Look below for the line containing "### Postura" and the line containing "## Idea del proyecto"; repeat exactly those two lines and all lines between them, and nothing else.

··· Dataset extract

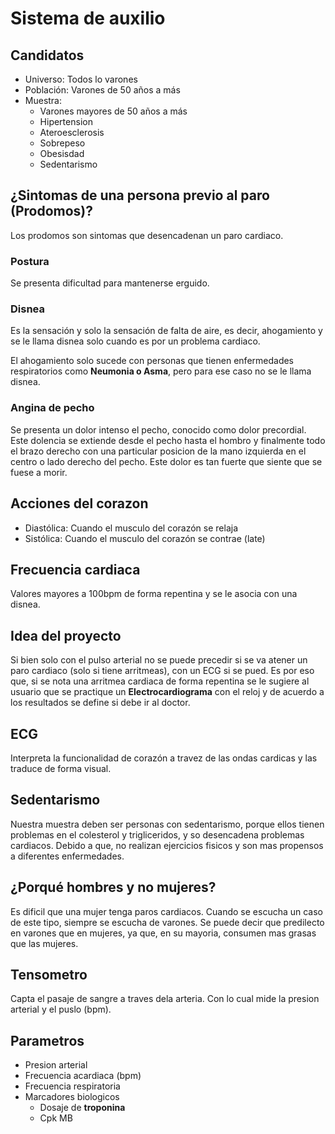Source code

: # Sistema de auxilio

## Candidatos

- Universo: Todos lo varones
- Población: Varones de 50 años a más
- Muestra: 
    - Varones mayores de 50 años a más
    - Hipertension
    - Ateroesclerosis
    - Sobrepeso
    - Obesisdad
    - Sedentarismo

## ¿Sintomas de una persona previo al paro (Prodomos)?

Los prodomos son sintomas que desencadenan un paro cardiaco.
### Postura
Se presenta dificultad para mantenerse erguido.

### Disnea
Es la sensación y solo la sensación de falta de aire, es decir, ahogamiento y se le llama disnea solo cuando es por un problema cardiaco. 

El ahogamiento solo sucede con personas que tienen enfermedades respiratorios como **Neumonia o Asma**, pero para ese caso no se le llama disnea.

### Angina de pecho
Se presenta un dolor intenso el pecho, conocido como dolor precordial. Este dolencia se extiende desde el pecho hasta el hombro y finalmente todo el brazo derecho con una particular posicion de la mano izquierda en el centro o lado derecho del pecho. Este dolor es tan fuerte que siente que se fuese a morir.


## Acciones del corazon
- Diastólica: Cuando el musculo del corazón se relaja
- Sistólica: Cuando el musculo del corazón se 
contrae (late)

## Frecuencia cardiaca
Valores mayores a 100bpm de forma repentina y se le asocia con una disnea.

## Idea del proyecto
Si bien solo con el pulso arterial no se puede precedir si se va atener un paro cardiaco (solo si tiene arritmeas), con un ECG si se pued. Es por eso que, si se nota una arritmea cardiaca de forma repentina se le sugiere al usuario que se practique un **Electrocardiograma** con el reloj y de acuerdo a los resultados se define si debe ir al doctor.

## ECG
Interpreta la funcionalidad de corazón a travez de las ondas cardicas y las traduce de forma visual.

## Sedentarismo
Nuestra muestra deben ser personas con sedentarismo, porque ellos tienen problemas en el colesterol y trigliceridos, y so desencadena problemas cardiacos. Debido a que, no realizan ejercicios fisicos y son mas propensos a diferentes enfermedades.

## ¿Porqué hombres y no mujeres?
Es dificil que una mujer tenga paros cardiacos. Cuando se escucha un caso de este tipo, siempre se escucha de varones. Se puede decir que predilecto en varones que en mujeres, ya que, en su mayoria, consumen mas grasas que las mujeres.

## Tensometro
Capta el pasaje de sangre a traves dela arteria. Con lo cual mide la presion arterial y el puslo (bpm).

## Parametros
- Presion arterial
- Frecuencia acardiaca (bpm)
- Frecuencia respiratoria
- Marcadores biologicos
    - Dosaje de **troponina**
    - Cpk MB

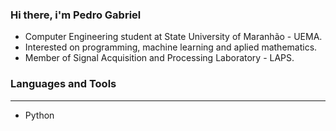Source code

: ### Hi there, i'm Pedro Gabriel 
- Computer Engineering student at State University of Maranhão - UEMA.
- Interested on programming, machine learning and aplied mathematics.
- Member of Signal Acquisition and Processing Laboratory - LAPS.
### Languages and Tools
---
- Python

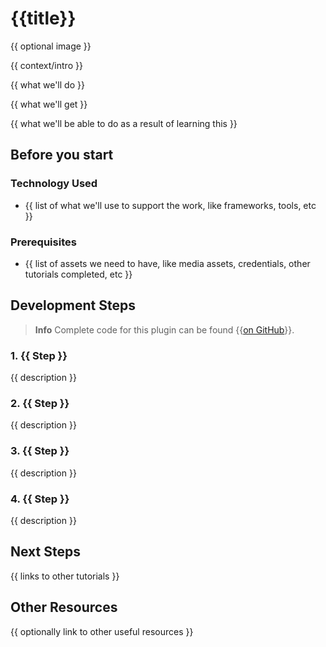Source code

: # {{title}}

{{ optional image }}

{{ context/intro }}

{{ what we'll do }}

{{ what we'll get }}

{{ what we'll be able to do as a result of learning this }}

## Before you start

### Technology Used

- {{ list of what we'll use to support the work, like frameworks, tools, etc }}

### Prerequisites

- {{ list of assets we need to have, like media assets, credentials, other tutorials completed, etc }}

## Development Steps

> **Info**
> Complete code for this plugin can be found {{[on GitHub](https://github.com/cc-libraries-api/code-samples)}}.

### 1. {{ Step }}

{{ description }}

### 2. {{ Step }}

{{ description }}

### 3. {{ Step }}

{{ description }}

### 4. {{ Step }}

{{ description }}

## Next Steps

{{ links to other tutorials }}

## Other Resources

{{ optionally link to other useful resources }}
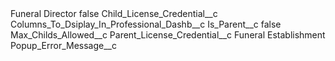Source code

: <?xml version="1.0" encoding="UTF-8"?>
<CustomMetadata xmlns="http://soap.sforce.com/2006/04/metadata" xmlns:xsi="http://www.w3.org/2001/XMLSchema-instance" xmlns:xsd="http://www.w3.org/2001/XMLSchema">
    <label>Funeral Director</label>
    <protected>false</protected>
    <values>
        <field>Child_License_Credential__c</field>
        <value xsi:nil="true"/>
    </values>
    <values>
        <field>Columns_To_Dsiplay_In_Professional_Dashb__c</field>
        <value xsi:nil="true"/>
    </values>
    <values>
        <field>Is_Parent__c</field>
        <value xsi:type="xsd:boolean">false</value>
    </values>
    <values>
        <field>Max_Childs_Allowed__c</field>
        <value xsi:nil="true"/>
    </values>
    <values>
        <field>Parent_License_Credential__c</field>
        <value xsi:type="xsd:string">Funeral Establishment</value>
    </values>
    <values>
        <field>Popup_Error_Message__c</field>
        <value xsi:nil="true"/>
    </values>
</CustomMetadata>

······

Result of the task
### Postura
Se presenta dificultad para mantenerse erguido.

### Disnea
Es la sensación y solo la sensación de falta de aire, es decir, ahogamiento y se le llama disnea solo cuando es por un problema cardiaco. 

El ahogamiento solo sucede con personas que tienen enfermedades respiratorios como **Neumonia o Asma**, pero para ese caso no se le llama disnea.

### Angina de pecho
Se presenta un dolor intenso el pecho, conocido como dolor precordial. Este dolencia se extiende desde el pecho hasta el hombro y finalmente todo el brazo derecho con una particular posicion de la mano izquierda en el centro o lado derecho del pecho. Este dolor es tan fuerte que siente que se fuese a morir.


## Acciones del corazon
- Diastólica: Cuando el musculo del corazón se relaja
- Sistólica: Cuando el musculo del corazón se 
contrae (late)

## Frecuencia cardiaca
Valores mayores a 100bpm de forma repentina y se le asocia con una disnea.

## Idea del proyecto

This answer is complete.